DIRECTIONS →
Type the listing below out again exactly. No images.

LISTED ENTRIES →
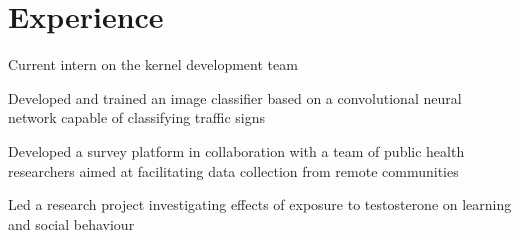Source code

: \documentclass[]{chowes-resume}
\begin{document}
\begin{minipage}[t]{0.66\textwidth} 


\section{Experience}

\vspace{\topsep} %
\begin{tightemize}
\item Current intern on the kernel development team
\end{tightemize}
\sectionsep

\begin{tightemize}
\item Developed and trained an image classifier based on a convolutional neural network capable of classifying traffic signs
\end{tightemize}
\sectionsep

\begin{tightemize}
\item Developed a survey platform in collaboration with a team of public health researchers aimed at facilitating data collection from remote communities

\end{tightemize}
\sectionsep

\begin{tightemize}
\item Led a research project investigating effects of exposure to testosterone on learning and social behaviour
\end{tightemize}
\sectionsep


\end{minipage}
\end{document}
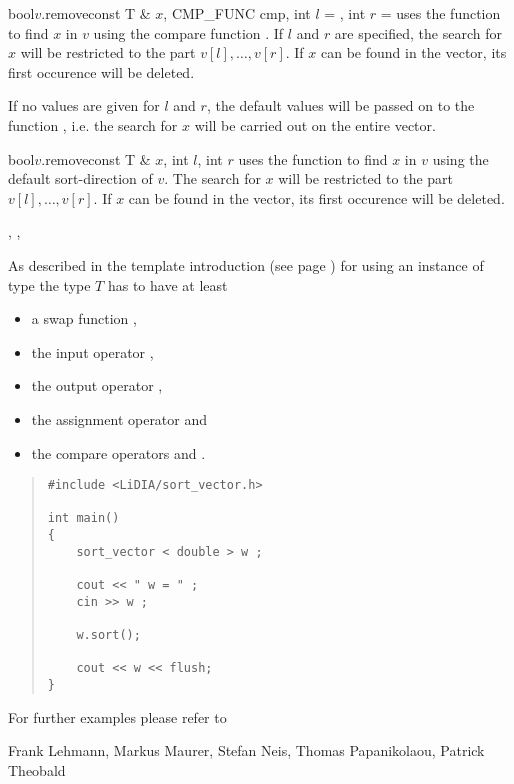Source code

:\begin{fcode}{bool}{$v$.remove}{const T & $x$, CMP_FUNC cmp, int $l$ = \DEF, int $r$ = \DEF}
  uses the function  to find $x$ in $v$ using the compare function
  .  If $l$ and $r$ are specified, the search for $x$ will be restricted to the
  part $v[l], \dots, v[r]$.  If $x$ can be found in the vector, its first occurence will be
  deleted.
  
  If no values are given for $l$ and $r$, the default values will be passed on to the function
  , i.e. the search for $x$ will be carried out on the entire vector.
\end{fcode}

\begin{fcode}{bool}{$v$.remove}{const T & $x$, int $l$, int $r$}
  uses the function  to find $x$ in $v$ using the default sort-direction of
  $v$.  The search for $x$ will be restricted to the part $v[l], \dots, v[r]$.  If $x$ can be
  found in the vector, its first occurence will be deleted.
\end{fcode}



\SEEALSO

, ,



\NOTES

As described in the template introduction (see page \pageref{template_introduction}) for using
an instance of type  the type $T$ has to have at least
\begin{itemize}
\item a swap function ,
\item the input operator \code{>>},
\item the output operator \code{<<},
\item the assignment operator \code{=} and
\item the compare operators \code{<} and \code{>}.
\end{itemize}



\EXAMPLES

\begin{quote}
\begin{verbatim}
#include <LiDIA/sort_vector.h>

int main()
{
    sort_vector < double > w ;

    cout << " w = " ;
    cin >> w ;

    w.sort();

    cout << w << flush;
}
\end{verbatim}
\end{quote}

For further examples please refer to 



\AUTHOR

Frank Lehmann, Markus Maurer, Stefan Neis, Thomas Papanikolaou, Patrick
Theobald
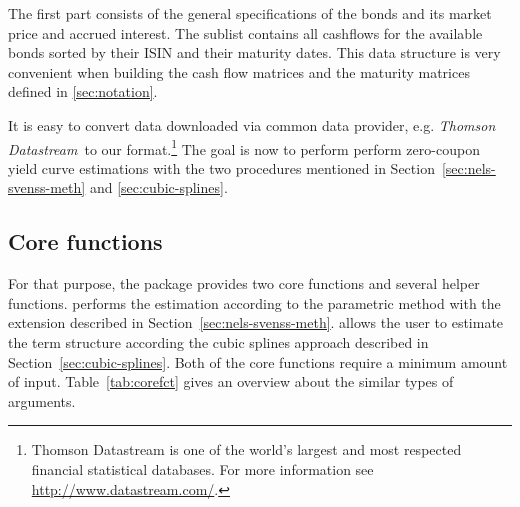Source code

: The first part consists of the general specifications of the bonds and its market price and accrued interest. The sublist  contains all cashflows for the available bonds sorted by their ISIN and their maturity dates. This data structure is very convenient when building the cash flow matrices and the maturity matrices defined in \ref{sec:notation}.

It is easy to convert data downloaded via common data provider, e.g. \emph{Thomson Datastream}\texttrademark\, to our format.\footnote{Thomson Datastream is one of the world's largest and most respected financial statistical databases. For more information see \url{http://www.datastream.com/}.} The goal is now to perform perform zero-coupon yield curve estimations with the two procedures mentioned in Section~\ref{sec:nels-svenss-meth} and \ref{sec:cubic-splines}.

\newpage
\subsection{Core functions}
\label{sec:main-functions}

For that purpose, the package  provides two core functions and several helper functions.  performs the estimation according to the parametric \cite{Nelson1987} method with the \cite{Svensson1994} extension described in Section~\ref{sec:nels-svenss-meth}.   allows the user to estimate the term structure according the \cite{McCulloch1975} cubic splines approach described in Section~\ref{sec:cubic-splines}. Both of the core functions require a minimum amount of input. Table~\ref{tab:corefct} gives an overview about the similar types of arguments.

SOLUTION →
Source code

: \documentclass[]{chowes-resume}
\begin{document}
\begin{minipage}[t]{0.66\textwidth} 


\section{Experience}

\vspace{\topsep} %
\begin{tightemize}
\item Current intern on the kernel development team
\end{tightemize}
\sectionsep

\begin{tightemize}
\item Developed and trained an image classifier based on a convolutional neural network capable of classifying traffic signs
\end{tightemize}
\sectionsep

\begin{tightemize}
\item Developed a survey platform in collaboration with a team of public health researchers aimed at facilitating data collection from remote communities

\end{tightemize}
\sectionsep

\begin{tightemize}
\item Led a research project investigating effects of exposure to testosterone on learning and social behaviour
\end{tightemize}
\sectionsep


\end{minipage}
\end{document}
Source code

:\begin{fcode}{bool}{$v$.remove}{const T & $x$, CMP_FUNC cmp, int $l$ = \DEF, int $r$ = \DEF}
  uses the function  to find $x$ in $v$ using the compare function
  .  If $l$ and $r$ are specified, the search for $x$ will be restricted to the
  part $v[l], \dots, v[r]$.  If $x$ can be found in the vector, its first occurence will be
  deleted.
  
  If no values are given for $l$ and $r$, the default values will be passed on to the function
  , i.e. the search for $x$ will be carried out on the entire vector.
\end{fcode}

\begin{fcode}{bool}{$v$.remove}{const T & $x$, int $l$, int $r$}
  uses the function  to find $x$ in $v$ using the default sort-direction of
  $v$.  The search for $x$ will be restricted to the part $v[l], \dots, v[r]$.  If $x$ can be
  found in the vector, its first occurence will be deleted.
\end{fcode}



\SEEALSO

, ,



\NOTES

As described in the template introduction (see page \pageref{template_introduction}) for using
an instance of type  the type $T$ has to have at least
\begin{itemize}
\item a swap function ,
\item the input operator \code{>>},
\item the output operator \code{<<},
\item the assignment operator \code{=} and
\item the compare operators \code{<} and \code{>}.
\end{itemize}



\EXAMPLES

\begin{quote}
\begin{verbatim}
#include <LiDIA/sort_vector.h>

int main()
{
    sort_vector < double > w ;

    cout << " w = " ;
    cin >> w ;

    w.sort();

    cout << w << flush;
}
\end{verbatim}
\end{quote}

For further examples please refer to 



\AUTHOR

Frank Lehmann, Markus Maurer, Stefan Neis, Thomas Papanikolaou, Patrick
Theobald
Source code

: The first part consists of the general specifications of the bonds and its market price and accrued interest. The sublist  contains all cashflows for the available bonds sorted by their ISIN and their maturity dates. This data structure is very convenient when building the cash flow matrices and the maturity matrices defined in \ref{sec:notation}.

It is easy to convert data downloaded via common data provider, e.g. \emph{Thomson Datastream}\texttrademark\, to our format.\footnote{Thomson Datastream is one of the world's largest and most respected financial statistical databases. For more information see \url{http://www.datastream.com/}.} The goal is now to perform perform zero-coupon yield curve estimations with the two procedures mentioned in Section~\ref{sec:nels-svenss-meth} and \ref{sec:cubic-splines}.

\newpage
\subsection{Core functions}
\label{sec:main-functions}

For that purpose, the package  provides two core functions and several helper functions.  performs the estimation according to the parametric \cite{Nelson1987} method with the \cite{Svensson1994} extension described in Section~\ref{sec:nels-svenss-meth}.   allows the user to estimate the term structure according the \cite{McCulloch1975} cubic splines approach described in Section~\ref{sec:cubic-splines}. Both of the core functions require a minimum amount of input. Table~\ref{tab:corefct} gives an overview about the similar types of arguments.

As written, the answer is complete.